Kenaikan UMP 2025 Sebesar 6,5 Persen Dinilai Belum Memadai
JAKARTA,tipikorinvestigasinews.id– Pemerintah resmi menetapkan kenaikan upah minimum provinsi (UMP) tahun 2025 sebesar 6,5 persen.Dikutip dari pemberitaan saluran merdeka.com Sabtu 30 November 2024. Namun, keputusan ini menuai kritik dari Serikat Pekerja Seluruh Indonesia (Aspirasi) yang menilai angka tersebut masih jauh dari kebutuhan hidup layak bagi buruh.
Presiden Aspirasi, Mirah Sumirat, menyatakan bahwa kenaikan ini tidak mencerminkan aspirasi pekerja yang sebelumnya mengusulkan kenaikan hingga 20 persen. Menurutnya, angka 6,5 persen tidak cukup untuk menutup tingginya biaya hidup yang saat ini membebani buruh.
“Tentu angka 6,5 persen itu masih jauh dari apa yang kami minta.
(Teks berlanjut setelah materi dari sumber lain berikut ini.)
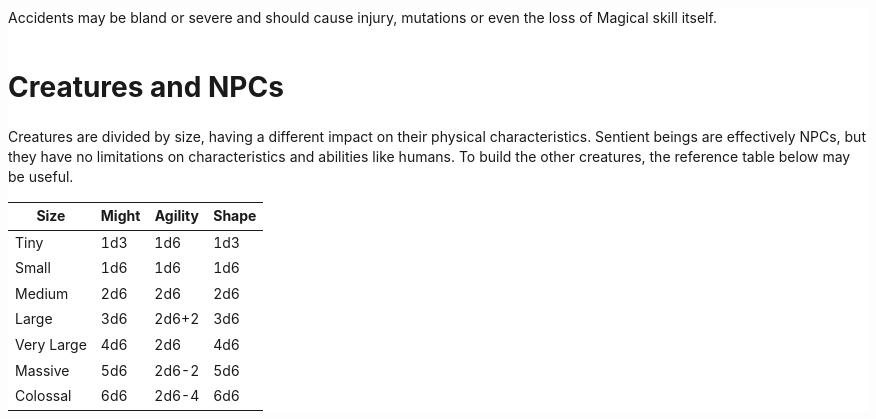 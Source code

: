 Accidents may be bland or severe and should cause injury, mutations or even the loss of Magical skill itself.

# Creatures and NPCs

Creatures are divided by size, having a different impact on their physical characteristics.
Sentient beings are effectively NPCs, but they have no limitations on characteristics and abilities like humans.
To build the other creatures, the reference table below may be useful.

| Size       | Might | Agility | Shape |
| ---------- | ----- | ------- | ----- |
| Tiny       | 1d3   | 1d6     | 1d3   |
| Small      | 1d6   | 1d6     | 1d6   |
| Medium     | 2d6   | 2d6     | 2d6   |
| Large      | 3d6   | 2d6+2   | 3d6   |
| Very Large | 4d6   | 2d6     | 4d6   |
| Massive    | 5d6   | 2d6-2   | 5d6   |
| Colossal   | 6d6   | 2d6-4   | 6d6   |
Jika pemerintah tidak menurunkan harga pangan, memberikan subsidi listrik, BBM, dan transportasi, maka kenaikan ini belum memenuhi kebutuhan hidup layak,” ujar Mirah dalam wawancara, Sabtu (30/11).
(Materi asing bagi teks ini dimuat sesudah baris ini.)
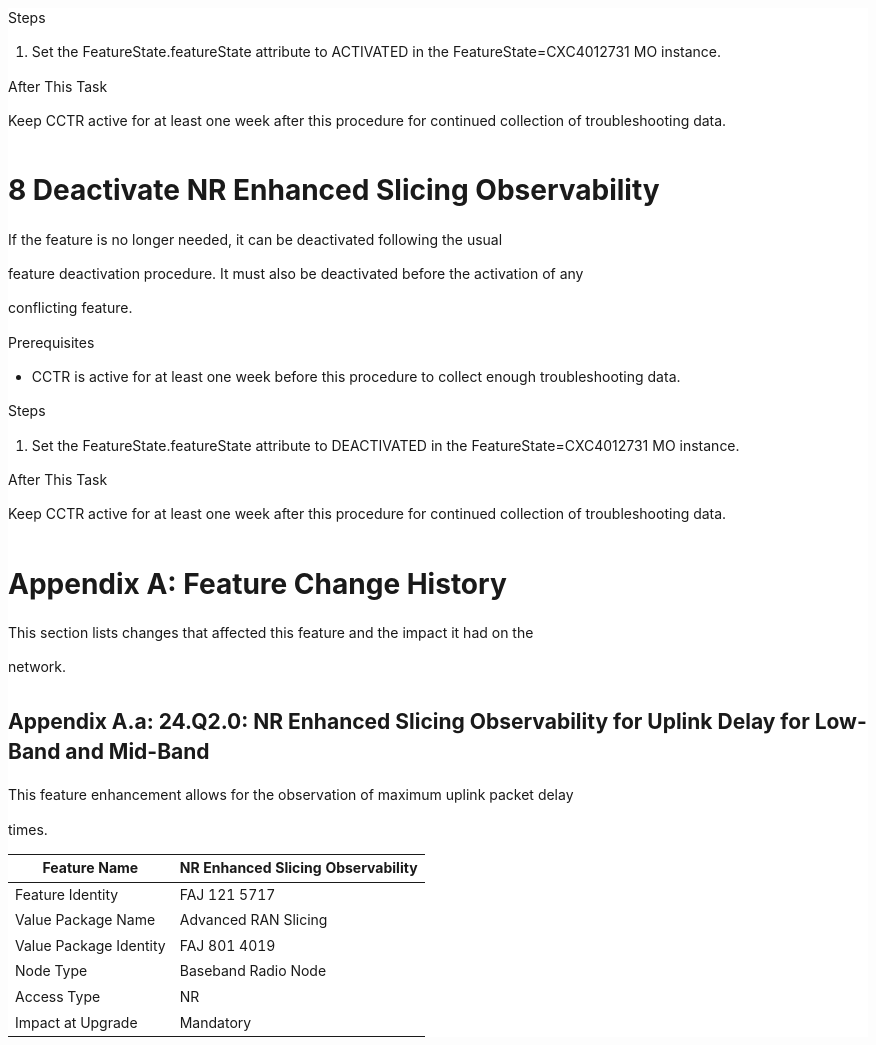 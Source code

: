 Steps

1. Set the FeatureState.featureState attribute to ACTIVATED in the FeatureState=CXC4012731 MO instance.

After This Task

Keep CCTR active for at least one week after this procedure for continued collection of troubleshooting data.

# 8 Deactivate NR Enhanced Slicing Observability

If the feature is no longer needed, it can be deactivated following the usual

feature deactivation procedure. It must also be deactivated before the activation of any

conflicting feature.

Prerequisites

- CCTR is active for at least one week before this procedure to collect enough troubleshooting data.

Steps

1. Set the FeatureState.featureState attribute to DEACTIVATED in the FeatureState=CXC4012731 MO instance.

After This Task

Keep CCTR active for at least one week after this procedure for continued collection of troubleshooting data.

# Appendix A: Feature Change History

This section lists changes that affected this feature and the impact it had on the

network.

## Appendix A.a: 24.Q2.0: NR Enhanced Slicing Observability for Uplink Delay for Low-Band and Mid-Band

This feature enhancement allows for the observation of maximum uplink packet delay

times.

| Feature Name           | NR Enhanced Slicing Observability   |
|------------------------|-------------------------------------|
| Feature Identity       | FAJ 121 5717                        |
| Value Package Name     | Advanced RAN Slicing                |
| Value Package Identity | FAJ 801 4019                        |
| Node Type              | Baseband Radio Node                 |
| Access Type            | NR                                  |
| Impact at Upgrade      | Mandatory                           |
Ia menekankan bahwa langkah-langkah seperti penurunan harga sembako hingga 20 persen dan pemberian subsidi untuk transportasi serta energi dapat membantu mengurangi beban hidup buruh.
Pengusaha Juga Terbebani
Di sisi lain, kalangan pengusaha melalui Asosiasi Pengusaha Indonesia (Apindo) juga menyuarakan kekhawatiran. Ketua Bidang Ketenagakerjaan Apindo, Bob Azam, menyebut kenaikan UMP sebesar 6,5 persen berpotensi meningkatkan beban biaya tenaga kerja hingga 9,5 persen.
“Kenaikan ini memberikan multiplier effect pada labor cost yang signifikan. Dengan beban tambahan ini, perusahaan harus melakukan efisiensi, dan ini berdampak pada rencana ekspansi,” kata Bob.
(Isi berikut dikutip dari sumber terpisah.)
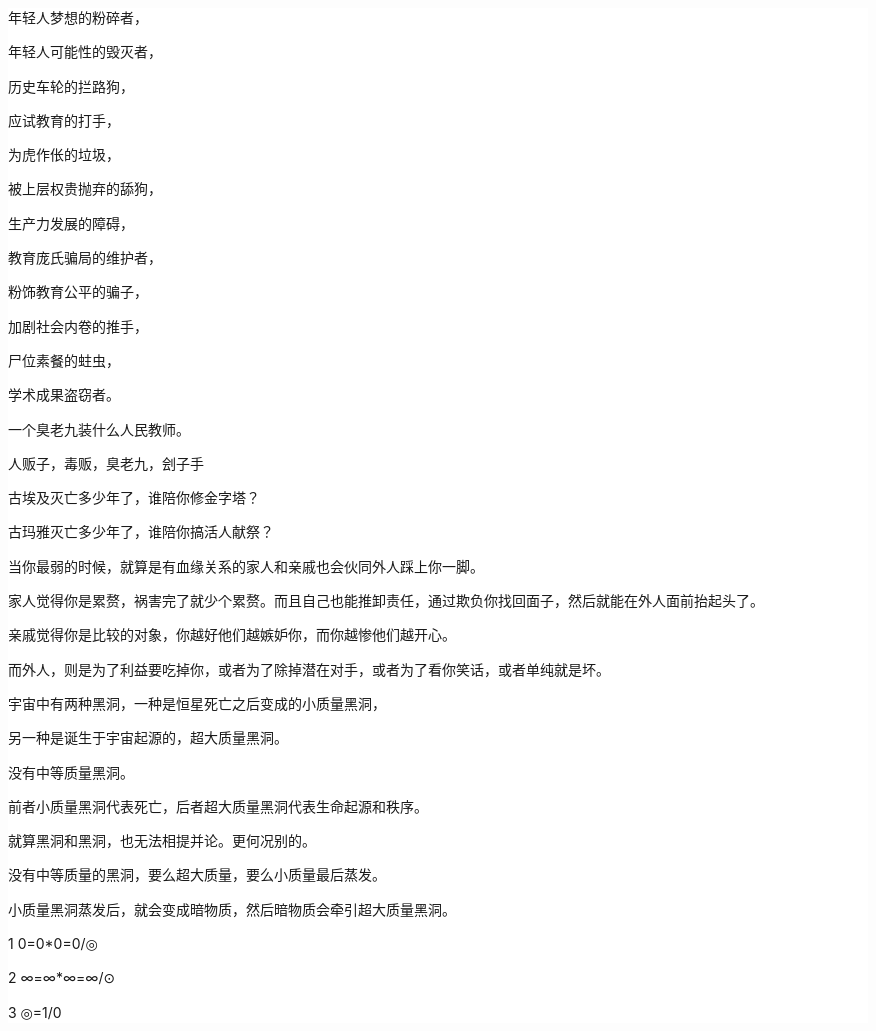 年轻人梦想的粉碎者，

年轻人可能性的毁灭者，

历史车轮的拦路狗，

应试教育的打手，

为虎作伥的垃圾，

被上层权贵抛弃的舔狗，

生产力发展的障碍，

教育庞氏骗局的维护者，

粉饰教育公平的骗子，

加剧社会内卷的推手，

尸位素餐的蛀虫，

学术成果盗窃者。

一个臭老九装什么人民教师。

人贩子，毒贩，臭老九，刽子手

古埃及灭亡多少年了，谁陪你修金字塔？

古玛雅灭亡多少年了，谁陪你搞活人献祭？

当你最弱的时候，就算是有血缘关系的家人和亲戚也会伙同外人踩上你一脚。



家人觉得你是累赘，祸害完了就少个累赘。而且自己也能推卸责任，通过欺负你找回面子，然后就能在外人面前抬起头了。



亲戚觉得你是比较的对象，你越好他们越嫉妒你，而你越惨他们越开心。



而外人，则是为了利益要吃掉你，或者为了除掉潜在对手，或者为了看你笑话，或者单纯就是坏。



宇宙中有两种黑洞，一种是恒星死亡之后变成的小质量黑洞，

另一种是诞生于宇宙起源的，超大质量黑洞。

没有中等质量黑洞。

前者小质量黑洞代表死亡，后者超大质量黑洞代表生命起源和秩序。

就算黑洞和黑洞，也无法相提并论。更何况别的。

没有中等质量的黑洞，要么超大质量，要么小质量最后蒸发。

小质量黑洞蒸发后，就会变成暗物质，然后暗物质会牵引超大质量黑洞。



1 0=0*0=0/◎

2 ∞=∞*∞=∞/⊙

3 ◎=1/0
Ia menambahkan bahwa langkah pemutusan hubungan kerja (PHK) akan menjadi opsi terakhir, namun tidak menutup kemungkinan dilakukan jika kondisi semakin sulit.
Desakan Revisi Peraturan Pengupahan
Selain itu, Aspirasi meminta pemerintah untuk tidak menggunakan Peraturan Pemerintah (PP) Nomor 51 Tahun 2023 sebagai dasar penetapan UMP. Menurut Aspirasi, regulasi ini tidak cukup berpihak pada kesejahteraan buruh di tengah melonjaknya biaya hidup.
Kenaikan UMP 2025 yang seharusnya menjadi solusi justru memunculkan polemik baru. Buruh merasa angka ini belum layak, sementara pengusaha menghadapi tantangan biaya operasional yang lebih besar. Pemerintah kini dihadapkan pada tugas berat untuk mencari solusi yang adil bagi semua pihak.